The grin widened. “You mean she didn’t ask you.”

“Look,” Dave said. “What in hell are you talking about? Why the hell should she ask me for Christmas?”

“Aw now, come on, buddy,” ’Bama said. “Everybody in town knows you and that schoolteacher of Wally’s are hot for each other.”

“Now look!” Dave said. “All I did was come around and ask you to go someplace on Christmas. If you don’t want to go, you don’t have to. Just say so. But spare me your wit and homegrown psychology.”

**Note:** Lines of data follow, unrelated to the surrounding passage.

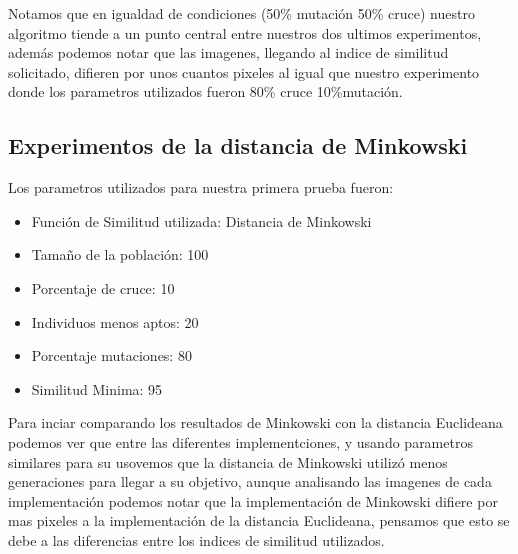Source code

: \documentclass[conference]{C:/Program Files (x86)/MiKTeX 2.9/tex/latex/ltxmisc/IEEEtran}
\begin{document}
Notamos que en igualdad de condiciones (50\% mutación 50\% cruce) nuestro algoritmo tiende a un punto central entre nuestros dos ultimos experimentos, además podemos notar que las imagenes, llegando al indice de similitud solicitado, difieren por unos cuantos pixeles al igual que nuestro experimento donde los parametros utilizados fueron 80\% cruce 10\%mutación.

\subsection{Experimentos de la distancia de Minkowski}
\par
Los parametros utilizados para nuestra primera prueba fueron:
\begin{itemize}
	\item Función de Similitud utilizada: Distancia de Minkowski
	\item Tamaño de la población: 100
	\item Porcentaje de cruce: 10
	\item Individuos menos aptos: 20
	\item Porcentaje mutaciones: 80
	\item Similitud Minima: 95
\end{itemize}
Para inciar comparando los resultados de Minkowski con la distancia Euclideana podemos ver que entre las diferentes implementciones, y usando parametros similares para su usovemos que la distancia de Minkowski utilizó menos generaciones para llegar a su objetivo, aunque analisando las imagenes de cada implementación podemos notar que la implementación de Minkowski difiere por mas pixeles a la implementación de la distancia Euclideana, pensamos que esto se debe a las diferencias entre los indices de similitud utilizados.
\end{document}
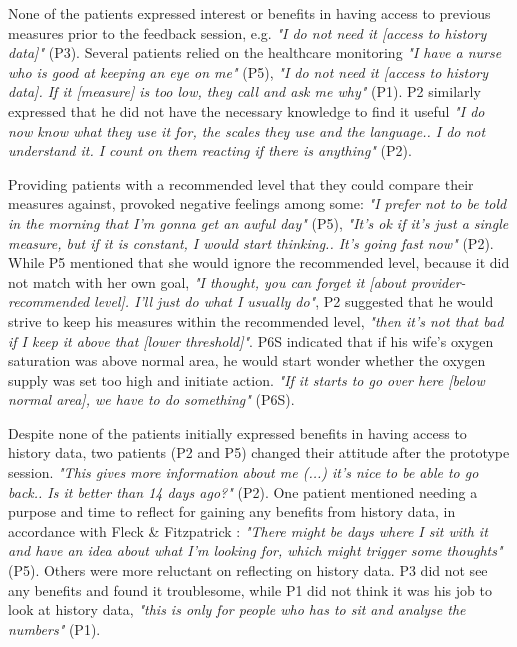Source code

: None of the patients expressed interest or benefits in having access to previous measures prior to the feedback session, e.g. \textit{"I do not need it [access to history data]"} (P3). Several patients relied on the healthcare monitoring \textit{"I have a nurse who is good at keeping an eye on me"} (P5), \textit{"I do not need it [access to history data]. If it [measure] is too low, they call and ask me why"} (P1). P2 similarly expressed that he did not have the necessary knowledge to find it useful \textit{"I do now know what they use it for, the scales they use and the language.. I do not understand it. I count on them reacting if there is anything"} (P2).

Providing patients with a recommended level that they could compare their measures against, provoked negative feelings among some: \textit{"I prefer not to be told in the morning that I'm gonna get an awful day"} (P5), \textit{"It's ok if it's just a single measure, but if it is constant, I would start thinking.. It's going fast now"} (P2). While P5 mentioned that she would ignore the recommended level, because it did not match with her own goal, \textit{"I thought, you can forget it [about provider-recommended level]. I'll just do what I usually do"}, P2 suggested that he would strive to keep his measures within the recommended level, \textit{"then it's not that bad if I keep it above that [lower threshold]"}. P6S indicated that if his wife's oxygen saturation was above normal area, he would start wonder whether the oxygen supply was set too high and initiate action. \textit{"If it starts to go over here [below normal area], we have to do something"} (P6S).

Despite none of the patients initially expressed benefits in having access to history data, two patients (P2 and P5) changed their attitude after the prototype session. \textit{"This gives more information about me (...) it's nice to be able to go back.. Is it better than 14 days ago?"} (P2). One patient mentioned needing a purpose and time to reflect for gaining any benefits from history data, in accordance with Fleck \& Fitzpatrick \cite{Fleck}: \textit{"There might be days where I sit with it and have an idea about what I'm looking for, which might trigger some thoughts"} (P5). Others were more reluctant on reflecting on history data. P3 did not see any benefits and found it troublesome, while P1 did not think it was his job to look at history data, \textit{"this is only for people who has to sit and analyse the numbers"} (P1). 

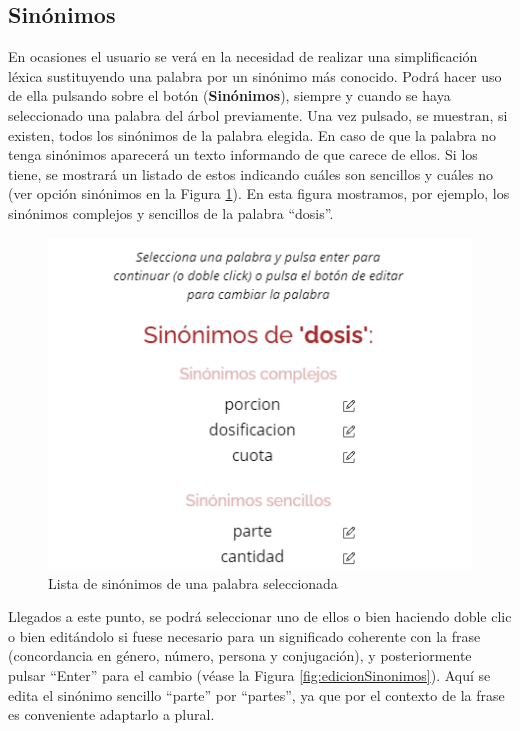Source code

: \subsection{Sinónimos}
En ocasiones el usuario se verá en la necesidad de realizar una simplificación léxica sustituyendo una palabra por un sinónimo más conocido. Podrá hacer uso de ella pulsando sobre el botón (\textbf{Sinónimos}), siempre y cuando se haya seleccionado una palabra del árbol previamente. Una vez pulsado, se muestran, si existen, todos los sinónimos de la palabra elegida. En caso de que la palabra no tenga sinónimos aparecerá un texto informando de que carece de ellos. Si los tiene, se mostrará un listado de estos indicando cuáles son sencillos y cuáles no (ver opción sinónimos en la Figura \ref{fig:listaSinonimos}). En esta figura mostramos, por ejemplo, los sinónimos complejos y sencillos de la palabra ``dosis''.

	 \begin{figure}[h!]
	\centering
	
	
	\includegraphics[scale=1.0]{Imagenes/Figuras/SinonimoPersona}
	
	
	\caption{Lista de sinónimos de una palabra seleccionada}
	\label{fig:listaSinonimos}
\end{figure}

 Llegados a este punto, se podrá seleccionar uno de ellos o bien haciendo doble clic o bien editándolo si fuese necesario para un significado coherente con la frase (concordancia en género, número, persona y conjugación), y posteriormente pulsar ``Enter'' para el cambio (véase la Figura \ref{fig:edicionSinonimos}). Aquí se edita el sinónimo sencillo ``parte'' por ``partes'', ya que por el contexto de la frase es conveniente adaptarlo a plural.


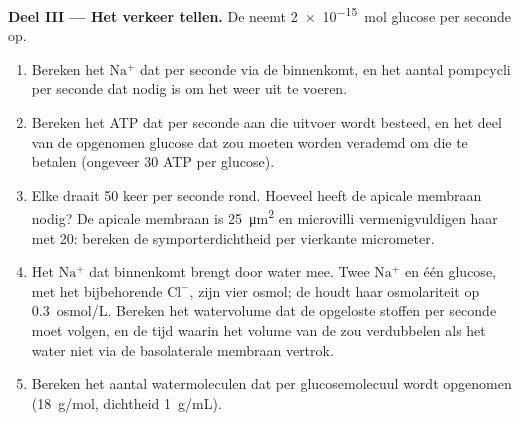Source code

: \begin{problem}
\medskip
\noindent\textbf{Deel III --- Het verkeer tellen.}
De  neemt \qty{2e-15}{mol} glucose per seconde op.
\begin{enumerate}[resume]
  \item Bereken het $\mathrm{Na^+}$ dat per seconde via de 
        binnenkomt, en het aantal pompcycli per seconde dat nodig is om het
        weer uit te voeren.
  \item Bereken het ATP dat per seconde aan die uitvoer wordt besteed, en
        het deel van de opgenomen glucose dat zou moeten worden verademd om
        die te betalen (ongeveer 30 ATP per glucose).
  \item Elke  draait \qty{50}{} keer per seconde rond. Hoeveel
         heeft de apicale membraan nodig? De apicale membraan is
        \qty{25}{\micro m^2} en microvilli vermenigvuldigen haar met
        \qty{20}{}: bereken de symporterdichtheid per vierkante micrometer.
  \item Het $\mathrm{Na^+}$ dat binnenkomt brengt door  water mee.
        Twee $\mathrm{Na^+}$ en één glucose, met het bijbehorende
        $\mathrm{Cl^-}$, zijn vier osmol; de  houdt haar osmolariteit op
        \qty{0.3}{osmol/L}. Bereken het watervolume dat de opgeloste
        stoffen per seconde moet volgen, en de tijd waarin het volume van de
         zou verdubbelen als het water niet via de basolaterale membraan
        vertrok.
  \item Bereken het aantal watermoleculen dat per glucosemolecuul wordt
        opgenomen (\qty{18}{g/mol}, dichtheid \qty{1}{g/mL}).
\end{enumerate}


\end{problem}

For a moment, ’Bama stared at him cold-eyed, his face set like stone, as if debating whether he should take offense or not. Then he apparently decided not to. He moved, and rearranged his face.

“Okay,” he grinned, “let’s go to Florida.”

Dave, who had only had time to think that everything was going wrong, and had been for some time, could not believe he had heard right.

“To Florida!”

“Sure,” ’Bama grinned, “why not? I ain’t been down there since I was at that Tankers’ Vacation Home they sent me to in ’45 when I come back from overseas. We can run down there for a couple weeks or so and have us both a
real
celebration. The winter season’ll just be startin and Hialeah and the dog tracks’ll be runnin. We might even make expenses.”

“But what about your family? Don’t you have to spend Christmas with them?”

“Hell, no,” the tall slim Southerner said. “I’ve done bought them all the damned presents they want. So it don’t matter whether I’m there or not. My mom and my brother and all will be there. They always go down to the farm for Christmas. Hell, I never do.”

“Well—when will we go?” Dave said.

“Go right now,” ’Bama said. “I’ll go back to the boardinghouse and pick up an extra suit and hat and you can be packin up and I’ll come back and pick you up here. Whatever we don’t take we can buy when we get there.”

“What about money?” Dave said.

’Bama sneered. He didn’t say a word.

“Okay,” Dave said, “let’s go. Just one other thing first. Why don’t we take a couple of women with us?”